Een toevallige vondst: een filmpje van Pixar dat duidelijk maakt hoe ze bijna een goot gedeelte van Toy Story 2 kwijtraakten, doordat ‘iemand’ een rm * commando ingaf (‘remove all’). En toen kwam de conclusie dat de backups niet hadden gewerkt ! De technisch directeur van de filmproductie bleek een kopie van de gehele film te hebben gemaakt en die op haar eigen computer thuis te hebben geplaatst. Op deze manier kon het meeste van de film worden gered.
Twee opmerkingen:
- Hoe is het mogelijk dat er maar een backupsysteem werkte en dat niet voortdurend werd geverifieerd of de backup juist was. In de film wordt gesuggereerd dat er 20 tot 30 mensjaren werk verloren hadden kunnen gaan.

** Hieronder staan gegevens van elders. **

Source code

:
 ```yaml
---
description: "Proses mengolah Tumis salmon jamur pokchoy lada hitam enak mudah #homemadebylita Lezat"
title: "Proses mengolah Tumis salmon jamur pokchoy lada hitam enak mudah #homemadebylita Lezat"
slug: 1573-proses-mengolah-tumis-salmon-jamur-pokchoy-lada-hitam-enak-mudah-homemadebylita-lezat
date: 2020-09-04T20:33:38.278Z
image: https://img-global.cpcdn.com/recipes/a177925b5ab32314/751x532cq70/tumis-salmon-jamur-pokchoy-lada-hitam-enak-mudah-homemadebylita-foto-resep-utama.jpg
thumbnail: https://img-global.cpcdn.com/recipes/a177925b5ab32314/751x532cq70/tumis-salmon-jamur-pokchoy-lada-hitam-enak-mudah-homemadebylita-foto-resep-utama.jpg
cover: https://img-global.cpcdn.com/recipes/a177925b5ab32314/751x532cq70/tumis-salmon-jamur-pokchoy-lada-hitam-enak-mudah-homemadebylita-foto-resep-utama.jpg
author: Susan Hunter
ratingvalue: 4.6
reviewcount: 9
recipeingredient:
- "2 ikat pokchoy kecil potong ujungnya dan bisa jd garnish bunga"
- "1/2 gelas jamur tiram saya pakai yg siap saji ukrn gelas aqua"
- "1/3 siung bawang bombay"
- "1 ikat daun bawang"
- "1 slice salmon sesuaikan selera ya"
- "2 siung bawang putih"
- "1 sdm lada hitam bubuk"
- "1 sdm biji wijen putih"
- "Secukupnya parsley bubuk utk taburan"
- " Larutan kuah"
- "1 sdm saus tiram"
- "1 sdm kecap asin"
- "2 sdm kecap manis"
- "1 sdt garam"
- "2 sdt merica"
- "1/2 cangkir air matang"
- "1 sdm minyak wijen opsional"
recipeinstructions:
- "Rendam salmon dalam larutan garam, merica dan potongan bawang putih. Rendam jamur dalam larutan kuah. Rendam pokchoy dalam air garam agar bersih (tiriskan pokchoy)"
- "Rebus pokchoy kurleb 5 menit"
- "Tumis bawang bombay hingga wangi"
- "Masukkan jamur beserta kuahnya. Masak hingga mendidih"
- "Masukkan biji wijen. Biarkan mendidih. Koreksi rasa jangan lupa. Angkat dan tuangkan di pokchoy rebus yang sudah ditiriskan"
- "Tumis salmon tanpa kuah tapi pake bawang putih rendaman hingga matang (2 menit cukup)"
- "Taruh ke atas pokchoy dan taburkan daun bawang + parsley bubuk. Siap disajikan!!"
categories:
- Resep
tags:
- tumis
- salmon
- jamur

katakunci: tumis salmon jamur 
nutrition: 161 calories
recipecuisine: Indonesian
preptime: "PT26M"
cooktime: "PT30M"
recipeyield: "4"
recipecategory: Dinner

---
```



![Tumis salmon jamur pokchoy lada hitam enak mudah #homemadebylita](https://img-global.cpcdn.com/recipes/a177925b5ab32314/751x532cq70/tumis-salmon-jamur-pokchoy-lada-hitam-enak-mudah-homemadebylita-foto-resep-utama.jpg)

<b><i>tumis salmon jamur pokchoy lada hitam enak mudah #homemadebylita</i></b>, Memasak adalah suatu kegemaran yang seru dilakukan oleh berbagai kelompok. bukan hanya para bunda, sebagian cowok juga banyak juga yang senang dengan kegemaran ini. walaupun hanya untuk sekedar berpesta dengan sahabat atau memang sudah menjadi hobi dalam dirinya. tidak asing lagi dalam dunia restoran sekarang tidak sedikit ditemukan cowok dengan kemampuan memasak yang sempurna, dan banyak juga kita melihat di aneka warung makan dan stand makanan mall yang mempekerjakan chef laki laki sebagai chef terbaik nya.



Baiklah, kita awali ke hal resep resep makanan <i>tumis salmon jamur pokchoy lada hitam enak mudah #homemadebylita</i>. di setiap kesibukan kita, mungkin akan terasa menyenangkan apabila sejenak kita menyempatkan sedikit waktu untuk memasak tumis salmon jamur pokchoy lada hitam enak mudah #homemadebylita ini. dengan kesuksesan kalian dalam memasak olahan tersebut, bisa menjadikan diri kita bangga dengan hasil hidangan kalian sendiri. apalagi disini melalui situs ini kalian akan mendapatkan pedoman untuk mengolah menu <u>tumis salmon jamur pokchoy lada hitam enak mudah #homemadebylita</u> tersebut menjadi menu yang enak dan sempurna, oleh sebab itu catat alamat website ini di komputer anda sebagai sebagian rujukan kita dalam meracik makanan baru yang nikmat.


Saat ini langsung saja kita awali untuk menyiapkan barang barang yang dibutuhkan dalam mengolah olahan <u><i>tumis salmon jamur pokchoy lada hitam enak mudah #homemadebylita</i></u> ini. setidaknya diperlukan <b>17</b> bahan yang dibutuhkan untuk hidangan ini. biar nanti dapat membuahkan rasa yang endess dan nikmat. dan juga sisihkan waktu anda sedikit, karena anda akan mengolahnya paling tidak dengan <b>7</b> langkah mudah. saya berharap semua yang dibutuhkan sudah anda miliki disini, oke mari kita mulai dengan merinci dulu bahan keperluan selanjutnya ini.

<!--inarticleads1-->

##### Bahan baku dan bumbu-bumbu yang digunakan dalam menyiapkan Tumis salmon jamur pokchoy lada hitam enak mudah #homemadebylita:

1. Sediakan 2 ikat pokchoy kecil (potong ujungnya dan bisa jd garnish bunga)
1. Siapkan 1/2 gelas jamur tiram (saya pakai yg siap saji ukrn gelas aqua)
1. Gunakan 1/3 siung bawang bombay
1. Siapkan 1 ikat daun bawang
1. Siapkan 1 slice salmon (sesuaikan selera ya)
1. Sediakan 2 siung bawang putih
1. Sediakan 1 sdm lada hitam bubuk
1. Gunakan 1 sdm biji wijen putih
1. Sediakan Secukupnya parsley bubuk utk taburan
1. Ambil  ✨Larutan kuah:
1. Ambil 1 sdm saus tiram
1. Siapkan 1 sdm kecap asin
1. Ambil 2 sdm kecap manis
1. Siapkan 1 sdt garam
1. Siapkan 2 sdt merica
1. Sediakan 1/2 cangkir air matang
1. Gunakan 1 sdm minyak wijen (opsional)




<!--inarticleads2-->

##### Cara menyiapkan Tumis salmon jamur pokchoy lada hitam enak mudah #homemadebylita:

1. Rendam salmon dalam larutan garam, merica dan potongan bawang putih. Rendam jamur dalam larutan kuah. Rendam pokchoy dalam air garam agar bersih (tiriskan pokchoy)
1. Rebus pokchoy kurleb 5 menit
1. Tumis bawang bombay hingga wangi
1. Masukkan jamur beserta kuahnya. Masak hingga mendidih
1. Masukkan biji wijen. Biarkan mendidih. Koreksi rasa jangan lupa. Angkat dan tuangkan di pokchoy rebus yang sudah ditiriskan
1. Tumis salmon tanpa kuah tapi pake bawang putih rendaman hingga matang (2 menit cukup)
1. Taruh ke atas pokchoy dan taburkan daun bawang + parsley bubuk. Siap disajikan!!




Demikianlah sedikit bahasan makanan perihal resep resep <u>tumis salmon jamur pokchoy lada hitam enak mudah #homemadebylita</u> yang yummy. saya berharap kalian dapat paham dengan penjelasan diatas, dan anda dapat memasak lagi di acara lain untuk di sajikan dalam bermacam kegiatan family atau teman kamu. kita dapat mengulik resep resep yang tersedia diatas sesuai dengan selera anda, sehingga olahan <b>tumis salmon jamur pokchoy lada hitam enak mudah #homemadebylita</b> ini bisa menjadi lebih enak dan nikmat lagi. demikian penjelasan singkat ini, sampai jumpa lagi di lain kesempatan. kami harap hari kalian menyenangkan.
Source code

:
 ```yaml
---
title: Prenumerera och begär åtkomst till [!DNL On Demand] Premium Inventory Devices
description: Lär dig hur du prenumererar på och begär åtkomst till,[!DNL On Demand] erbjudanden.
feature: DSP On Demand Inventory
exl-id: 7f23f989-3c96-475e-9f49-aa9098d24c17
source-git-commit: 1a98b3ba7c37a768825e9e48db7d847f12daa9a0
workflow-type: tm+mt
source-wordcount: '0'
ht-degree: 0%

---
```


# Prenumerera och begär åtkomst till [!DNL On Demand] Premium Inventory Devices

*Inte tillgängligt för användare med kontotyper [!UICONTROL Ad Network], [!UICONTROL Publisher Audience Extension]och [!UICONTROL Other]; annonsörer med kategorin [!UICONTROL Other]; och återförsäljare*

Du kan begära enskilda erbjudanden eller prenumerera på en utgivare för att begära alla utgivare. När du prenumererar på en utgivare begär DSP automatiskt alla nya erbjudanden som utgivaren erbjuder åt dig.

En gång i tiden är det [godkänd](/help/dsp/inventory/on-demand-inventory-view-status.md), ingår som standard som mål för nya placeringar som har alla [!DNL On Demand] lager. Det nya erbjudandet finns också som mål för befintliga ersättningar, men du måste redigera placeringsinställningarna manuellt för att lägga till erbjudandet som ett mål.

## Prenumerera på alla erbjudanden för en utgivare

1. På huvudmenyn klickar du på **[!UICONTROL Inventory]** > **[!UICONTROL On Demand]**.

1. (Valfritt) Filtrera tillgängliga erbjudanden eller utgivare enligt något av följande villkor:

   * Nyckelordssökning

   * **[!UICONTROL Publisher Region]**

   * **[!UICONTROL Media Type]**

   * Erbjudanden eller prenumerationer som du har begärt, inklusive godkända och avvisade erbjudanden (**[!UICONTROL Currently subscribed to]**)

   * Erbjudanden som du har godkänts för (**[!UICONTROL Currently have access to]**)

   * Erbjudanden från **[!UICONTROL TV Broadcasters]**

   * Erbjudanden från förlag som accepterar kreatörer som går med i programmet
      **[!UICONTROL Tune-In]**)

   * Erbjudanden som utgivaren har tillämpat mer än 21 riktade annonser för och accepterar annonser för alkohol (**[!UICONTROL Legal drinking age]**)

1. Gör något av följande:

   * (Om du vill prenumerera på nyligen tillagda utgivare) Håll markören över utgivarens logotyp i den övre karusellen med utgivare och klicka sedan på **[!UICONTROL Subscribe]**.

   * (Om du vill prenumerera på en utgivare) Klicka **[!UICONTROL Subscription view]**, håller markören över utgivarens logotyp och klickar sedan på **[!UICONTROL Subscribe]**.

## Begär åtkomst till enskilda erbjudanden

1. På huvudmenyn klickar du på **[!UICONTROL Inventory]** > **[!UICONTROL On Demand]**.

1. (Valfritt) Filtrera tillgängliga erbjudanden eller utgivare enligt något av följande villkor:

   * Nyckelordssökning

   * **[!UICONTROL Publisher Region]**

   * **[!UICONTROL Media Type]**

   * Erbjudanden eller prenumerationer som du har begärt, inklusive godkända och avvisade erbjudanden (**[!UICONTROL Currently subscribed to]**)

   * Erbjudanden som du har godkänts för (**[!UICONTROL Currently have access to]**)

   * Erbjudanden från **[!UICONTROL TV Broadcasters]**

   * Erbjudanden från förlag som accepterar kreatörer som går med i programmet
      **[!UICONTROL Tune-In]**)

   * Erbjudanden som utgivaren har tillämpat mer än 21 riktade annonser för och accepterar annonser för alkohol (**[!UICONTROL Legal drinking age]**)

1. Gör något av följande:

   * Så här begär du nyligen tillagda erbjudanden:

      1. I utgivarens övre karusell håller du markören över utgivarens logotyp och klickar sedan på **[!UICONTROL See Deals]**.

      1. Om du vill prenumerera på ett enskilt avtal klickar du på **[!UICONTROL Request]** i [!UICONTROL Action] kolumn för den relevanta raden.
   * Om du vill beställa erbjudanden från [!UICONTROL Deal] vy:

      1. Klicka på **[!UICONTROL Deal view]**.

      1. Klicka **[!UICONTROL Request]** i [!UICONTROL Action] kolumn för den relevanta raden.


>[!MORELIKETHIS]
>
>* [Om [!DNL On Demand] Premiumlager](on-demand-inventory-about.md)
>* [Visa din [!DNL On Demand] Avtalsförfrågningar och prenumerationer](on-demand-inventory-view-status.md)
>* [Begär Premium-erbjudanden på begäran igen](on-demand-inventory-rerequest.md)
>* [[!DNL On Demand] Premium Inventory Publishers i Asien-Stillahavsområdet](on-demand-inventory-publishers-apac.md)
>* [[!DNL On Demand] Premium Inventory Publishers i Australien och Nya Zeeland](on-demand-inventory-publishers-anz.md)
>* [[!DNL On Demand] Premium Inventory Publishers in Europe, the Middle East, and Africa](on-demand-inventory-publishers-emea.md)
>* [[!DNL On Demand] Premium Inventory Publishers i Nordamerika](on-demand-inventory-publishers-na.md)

- Het is verwonderlijk dat een film moet worden gered door een illegale kopie: het kan niet anders dan in een bedrijf waarin men uiterst voorzichtig is met ‘things getting out’ in haar beleid blij is met kopieen buiten de muren van het bedrijf. Het redt de film, maar daartoe had men wat anders moeten regelenn
Wat gebeurde er werkelijk ?
‘The only prospect then was to roll back about 2 months to the last full backup that we thought might work. In that meeting, Galyn mentioned she might have a copy at her house. So we went home to get that machine, and you can watch the video for how that went… With Galyn’s machine now back in the building, we dupe’d that data immediately, then set about the task of trying to verify and validate this tree, which we thought might be about 2 weeks old. We compared Galyn’s restoral with a much older one (from 2 months prior) and couldn’t determine a clear winner, there were too many inconsistencies. So, instead, we set about the task of assembling what effectively amounted to a new source tree, by hand, one file at a time. The total number of files involved was well into the six figures, but we’ll round down to 100,000 for the sake of the rest of this discussion to make the math easier.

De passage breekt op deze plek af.